Bom dia, caro Paulo,

permita-me transcrever aqui a mesma resposta que enviei ao paulo Cdmil para o Blog do Estado.

Abração.



Caro Paulo,
desconte a emoção do meu texto, mas não a desconsidere. Afinal, como disse o grande poeta Paulo Cesar Pinheiro, apesar de tudo “...o importante é que a nossa emoção sobreviva...”
A menção ao muro de Berlim é figurativa, talvez motivada pelo cinismo de Duda Mendonça que produziu um texto magnífico para Betânia interpretar, na campanha contra a divisão da Bahia e declara, no caso do Pará, que fronteiras são imaginárias. Se quiser matar sua curiosidade,está lá no meu Blog (http://travessia.blogs.sapo.pt/292098.html)
Falando em emoção, seu texto é um libelo poético – e em alguns pontos absolutamente correto – do coração tapajônico. E quando fala nos filhos que crescem para partir, para deixar a casa materna, acho que fala de todos os brasileiros sem acesso a bens e serviços públicos, especialmente os mais pobres, como o são as crianças e adolescentes das vilas e centros urbanos e Baião, Mocajuba, Irituia,Piçarra, Rincão (município de São Paulo onde nasceu minha mãe).
E é só com estes que eu me preocupo. Nossa elites empresariais e políticas, daqui e de acolá, vão bem, obrigada. E assim permanecerão, caso a divisão ocorra, pois são sempre unidas em torno dos seus próprios interesses. Agora eu não sei – isto é uma dúvida mesmo e não uma provocação – como a divisão beneficiará o seu Zé, a Dona Maria. Mas sei e acredito que um novo projeto de desenvolvimento democrático, altivo e que – aí, eu insisto – pare de “favorecer” o Brasil e passe a favorecer os brasileiros do Pará inteiro é a nossa redenção.
Você não acredita mais nisso? Eu acho que tem bons motivos. Mas, eu acredito. Não porque minha vida hoje é confortável, porque não piso mais nos igarapés do sudeste e do nordeste do Pará ou porque não preciso cruzar o Erepecurú para estar com os quilombolas do Trombetas. Acredito nisto porque desde que cheguei aqui, em 1977, sabia que o Pará é melhor do que o Brasil.
Nestes dias da discussão sobre a divisão do estado, tenho comentado com amigos que acho que mais uma vê gastamos energia de forma errada: deveríamos estar pugnando pela independência do Pará.

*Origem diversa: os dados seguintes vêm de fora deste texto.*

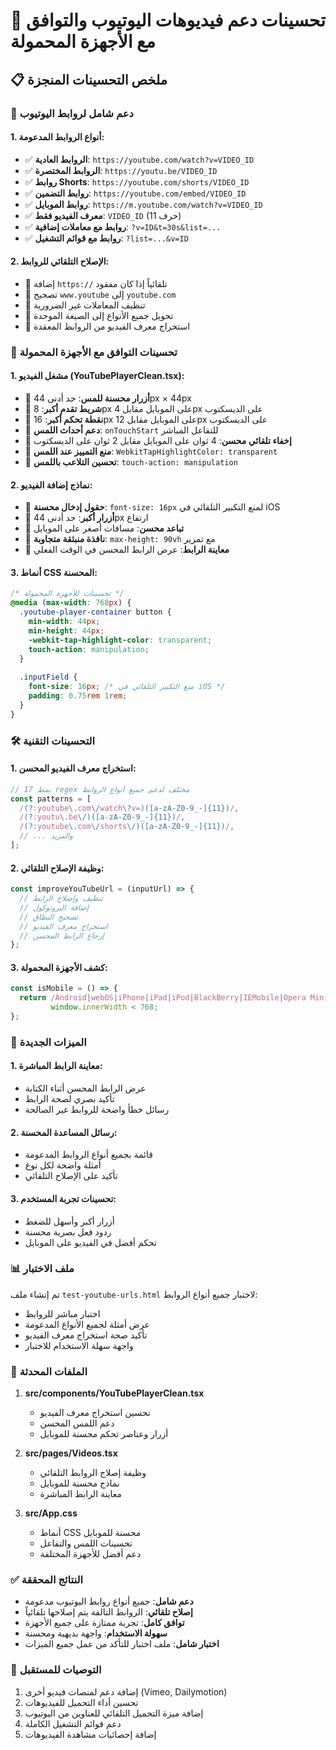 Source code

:# 🎥 تحسينات دعم فيديوهات اليوتيوب والتوافق مع الأجهزة المحمولة

## 📋 ملخص التحسينات المنجزة

### 🔗 دعم شامل لروابط اليوتيوب

#### 1. أنواع الروابط المدعومة:
- ✅ **الروابط العادية**: `https://youtube.com/watch?v=VIDEO_ID`
- ✅ **الروابط المختصرة**: `https://youtu.be/VIDEO_ID`
- ✅ **روابط Shorts**: `https://youtube.com/shorts/VIDEO_ID`
- ✅ **روابط التضمين**: `https://youtube.com/embed/VIDEO_ID`
- ✅ **روابط الموبايل**: `https://m.youtube.com/watch?v=VIDEO_ID`
- ✅ **معرف الفيديو فقط**: `VIDEO_ID` (11 حرف)
- ✅ **روابط مع معاملات إضافية**: `?v=ID&t=30s&list=...`
- ✅ **روابط مع قوائم التشغيل**: `?list=...&v=ID`

#### 2. الإصلاح التلقائي للروابط:
- 🔧 إضافة `https://` تلقائياً إذا كان مفقود
- 🔧 تصحيح `www.youtube` إلى `youtube.com`
- 🔧 تنظيف المعاملات غير الضرورية
- 🔧 تحويل جميع الأنواع إلى الصيغة الموحدة
- 🔧 استخراج معرف الفيديو من الروابط المعقدة

### 📱 تحسينات التوافق مع الأجهزة المحمولة

#### 1. مشغل الفيديو (YouTubePlayerClean.tsx):
- 📱 **أزرار محسنة للمس**: حد أدنى 44px × 44px
- 📱 **شريط تقدم أكبر**: 8px على الموبايل مقابل 4px على الديسكتوب
- 📱 **نقطة تحكم أكبر**: 16px على الموبايل مقابل 12px على الديسكتوب
- 📱 **دعم أحداث اللمس**: `onTouchStart` للتفاعل المباشر
- 📱 **إخفاء تلقائي محسن**: 4 ثوان على الموبايل مقابل 2 ثوان على الديسكتوب
- 📱 **منع التمييز عند اللمس**: `WebkitTapHighlightColor: transparent`
- 📱 **تحسين التلاعب باللمس**: `touch-action: manipulation`

#### 2. نماذج إضافة الفيديو:
- 📱 **حقول إدخال محسنة**: `font-size: 16px` لمنع التكبير التلقائي في iOS
- 📱 **أزرار أكبر**: حد أدنى 44px ارتفاع
- 📱 **تباعد محسن**: مسافات أصغر على الموبايل
- 📱 **نافذة منبثقة متجاوبة**: `max-height: 90vh` مع تمرير
- 📱 **معاينة الرابط**: عرض الرابط المحسن في الوقت الفعلي

#### 3. أنماط CSS المحسنة:
```css
/* تحسينات للأجهزة المحمولة */
@media (max-width: 768px) {
  .youtube-player-container button {
    min-width: 44px;
    min-height: 44px;
    -webkit-tap-highlight-color: transparent;
    touch-action: manipulation;
  }
  
  .inputField {
    font-size: 16px; /* منع التكبير التلقائي في iOS */
    padding: 0.75rem 1rem;
  }
}
```

### 🛠️ التحسينات التقنية

#### 1. استخراج معرف الفيديو المحسن:
```javascript
// 17 نمط regex مختلف لدعم جميع أنواع الروابط
const patterns = [
  /(?:youtube\.com\/watch\?v=)([a-zA-Z0-9_-]{11})/,
  /(?:youtu\.be\/)([a-zA-Z0-9_-]{11})/,
  /(?:youtube\.com\/shorts\/)([a-zA-Z0-9_-]{11})/,
  // ... والمزيد
];
```

#### 2. وظيفة الإصلاح التلقائي:
```javascript
const improveYouTubeUrl = (inputUrl) => {
  // تنظيف وإصلاح الرابط
  // إضافة البروتوكول
  // تصحيح النطاق
  // استخراج معرف الفيديو
  // إرجاع الرابط المحسن
};
```

#### 3. كشف الأجهزة المحمولة:
```javascript
const isMobile = () => {
  return /Android|webOS|iPhone|iPad|iPod|BlackBerry|IEMobile|Opera Mini/i.test(navigator.userAgent) || 
         window.innerWidth < 768;
};
```

### 🎯 الميزات الجديدة

#### 1. معاينة الرابط المباشرة:
- عرض الرابط المحسن أثناء الكتابة
- تأكيد بصري لصحة الرابط
- رسائل خطأ واضحة للروابط غير الصالحة

#### 2. رسائل المساعدة المحسنة:
- قائمة بجميع أنواع الروابط المدعومة
- أمثلة واضحة لكل نوع
- تأكيد على الإصلاح التلقائي

#### 3. تحسينات تجربة المستخدم:
- أزرار أكبر وأسهل للضغط
- ردود فعل بصرية محسنة
- تحكم أفضل في الفيديو على الموبايل

### 📊 ملف الاختبار

تم إنشاء ملف `test-youtube-urls.html` لاختبار جميع أنواع الروابط:
- اختبار مباشر للروابط
- عرض أمثلة لجميع الأنواع المدعومة
- تأكيد صحة استخراج معرف الفيديو
- واجهة سهلة الاستخدام للاختبار

### 🔧 الملفات المحدثة

1. **src/components/YouTubePlayerClean.tsx**
   - تحسين استخراج معرف الفيديو
   - دعم اللمس المحسن
   - أزرار وعناصر تحكم محسنة للموبايل

2. **src/pages/Videos.tsx**
   - وظيفة إصلاح الروابط التلقائي
   - نماذج محسنة للموبايل
   - معاينة الرابط المباشرة

3. **src/App.css**
   - أنماط CSS محسنة للموبايل
   - تحسينات اللمس والتفاعل
   - دعم أفضل للأجهزة المختلفة

### ✅ النتائج المحققة

- **دعم شامل**: جميع أنواع روابط اليوتيوب مدعومة
- **إصلاح تلقائي**: الروابط التالفة يتم إصلاحها تلقائياً
- **توافق كامل**: تجربة ممتازة على جميع الأجهزة
- **سهولة الاستخدام**: واجهة بديهية ومحسنة
- **اختبار شامل**: ملف اختبار للتأكد من عمل جميع الميزات

### 🚀 التوصيات للمستقبل

1. إضافة دعم لمنصات فيديو أخرى (Vimeo, Dailymotion)
2. تحسين أداء التحميل للفيديوهات
3. إضافة ميزة التحميل التلقائي للعناوين من اليوتيوب
4. دعم قوائم التشغيل الكاملة
5. إضافة إحصائيات مشاهدة الفيديوهات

Independência de um Brasil que nos esfola e espolia secularmente. Independência de um Brasil que antepõe todos os projetos de interesse “nacional” aos interesses regionais. Que privilegia a fantástica balança comercial e alimenta a terrível desigualdade regional.
Aqui do alto dos meus 62 anos, nascida em São Paulo e vivendo no Pará desde meus 27, vi chegar a Transamazônica, a Mineração Rio do Norte, o Projeto Grande Carajás, a expansão da PA-150, da BR-163, do INCRA criando e abandonando assentamentos no sul e sudeste do estado e posteriormente inflando com eles o Baixo Amazonas para que os assentados cada vez mais pauperizados, na sua grande maioria, sirvam de mão-de-obra de reserva e barata aos projetos e empresas que vieram e virão.
Sim, Paulo, para servir Belo Monte ou a mineração de Canaã, que eles, os grandes vencedores de todas as batalhas, com suas informações privilegiadíssimas dominam há décadas o presente e o futuro, sem nós.
É essa divisão que me espanta. É a nossa ingenuidade de achar que divididos seremos mais fortes. Mas, que saber realmente meu esejo? Quero que se a divisão for aprovada pelo povo do Pará, que você tenha toda razão.
Um abraço, irmão.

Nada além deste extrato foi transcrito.